OPS445 Assignment 1 Part 2
Assignment 1 - Parsing a log file
Part 2 - Parser
Weight: 5% of the overall grade.
Due Date: Ask your professor for exact date.
Late penalty: 10% per day, and note the assignment must be completed satisfactorily in order to pass the course no matter what grade you get.
Overview
In part 1 of this assignment you created a program with command-line menu-based navigation that didn't do anything.
In this part 2 you will add functionality to all your menu items.
Requirements
- You may use any coding style you choose - but make sure it is consistent throughout the program. Coding style is important - not least because I have to read it. "Style" includes adding a comment at the top of every function explaining what it does.
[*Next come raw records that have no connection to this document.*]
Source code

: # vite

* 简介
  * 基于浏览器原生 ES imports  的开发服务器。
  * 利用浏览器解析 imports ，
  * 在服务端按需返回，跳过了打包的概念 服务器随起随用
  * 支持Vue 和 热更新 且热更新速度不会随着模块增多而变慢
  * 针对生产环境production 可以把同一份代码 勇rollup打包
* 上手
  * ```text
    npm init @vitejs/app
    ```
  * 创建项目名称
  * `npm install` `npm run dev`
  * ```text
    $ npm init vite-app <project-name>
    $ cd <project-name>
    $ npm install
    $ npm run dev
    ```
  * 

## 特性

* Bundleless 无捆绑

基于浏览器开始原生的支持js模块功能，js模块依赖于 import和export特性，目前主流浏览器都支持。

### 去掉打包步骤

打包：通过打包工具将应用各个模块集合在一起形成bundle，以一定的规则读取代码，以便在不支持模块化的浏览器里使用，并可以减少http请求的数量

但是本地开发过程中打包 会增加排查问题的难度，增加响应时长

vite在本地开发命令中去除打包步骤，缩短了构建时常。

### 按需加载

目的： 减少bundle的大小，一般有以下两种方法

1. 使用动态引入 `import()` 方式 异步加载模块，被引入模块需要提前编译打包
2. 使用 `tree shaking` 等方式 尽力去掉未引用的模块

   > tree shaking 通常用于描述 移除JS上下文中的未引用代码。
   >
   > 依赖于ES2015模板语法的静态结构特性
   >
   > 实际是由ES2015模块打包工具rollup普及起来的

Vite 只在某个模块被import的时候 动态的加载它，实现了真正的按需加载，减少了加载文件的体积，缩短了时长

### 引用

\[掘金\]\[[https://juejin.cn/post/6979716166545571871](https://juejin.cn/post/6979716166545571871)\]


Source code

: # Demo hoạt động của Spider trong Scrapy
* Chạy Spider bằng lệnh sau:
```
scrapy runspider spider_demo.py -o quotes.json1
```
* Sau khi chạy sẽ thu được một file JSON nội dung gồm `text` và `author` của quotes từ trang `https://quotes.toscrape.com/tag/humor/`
You won't lose marks for too many comments, you will lose marks for too few.
- If your assignemnt doesn't work or has major problems - you will be asked to resubmit it, which will likely cost you more than a late penalty.
Header
Your program must be a single source file named check_apache_log_yourmysenecaid.py, and at the top of that file it will contain the following comment:
# OPS435 Assignment 1
# check_apache_log_yourmysenecaid.py
# Author: Your Name
Loading the logs
When your program starts: don't just print "Loading filename..." but actually read those files, and store every line from all those files in a global list all_log_lines.
Look into how to access a global variable from inside a function, you will need it for every function you implement for this part of the assignment.
You can use these logs for testing (the examples are based on these log files).
Regular expression
All of the functions for this part of the assignment will be easier to complete if you use a regular expression. You can use this code on each line you're evaluating:
match = re.match('([(\\d\\.)]+) - - \\[(.*?)\\] "(.*?)" (\\d+) ((\\d+)|-).*', line)
if match != None:
ip = match.group(1)
code = match.group(4)
request = match.group(3)
How many total requests (Code 200)
This function will:
- Iterate through all the log lines, and using the regular expression I gave you:
- Check whether the code is 200.
- Count how many lines with code 200 you found.
- At the end: print the total count.
How many requests from Seneca (IPs starting with 142.204)
This function will:
- Iterate through all the log lines, and using the regular expression I gave you:
- Check whether the ip address begins with 142.204. You can use the python startswith() method for this.
- Count how many such lines you found.
- At the end: print the total count.
How many requests for OPS435_Lab
This function will:
- Iterate through all the log lines, and using the regular expression I gave you:
- Check whether the request string contains "OPS435_Lab" (not including the quotes). You will need a second (much simpler) regular expression for this check.
- Count how many such lines you found.
- At the end: print the total count.
How many total "Not Found" requests (Code 404)
This function is the same as the "How many total requests (Code 200)" function, but looks for code 404 instead.
How many 404 requests contained "hidebots" in the URL
This function will:
- Iterate through all the log lines, and using the regular expression I gave you:
- Check whether the code is 404. If it does:
- Check whether the request string contains "hidebots" (not including the quotes). You will need a second (much simpler) regular expression for this check.
- Count how many such lines you found.
- Check whether the code is 404. If it does:
- At the end: print the total count.
Print all IP addresses that caused a 404 response
- This function is almost the same as the "How many total "Not Found" requests (Code 404)", but instead of counting the number of 404 requests, it will record the IP for that request as a key in a python dictionary. The dictionary will ensure that you don't have any duplicate IP addresses.
- At the end: print the list of keys in that dictionary.
The log files I gave you have a much larger number of 404 requests than I expected, so this list will be very long.
Submission
After testing your program - submit the check_apache_log_yourmysenecaid.py file via Blackboard. Don't submit another document, nor a screenshot, nor an archive.
Rubric
Item | Marks |
---|---|
Submitted correctly | /2 |
Loading log files | /2 |
6 parsing functions | /6 |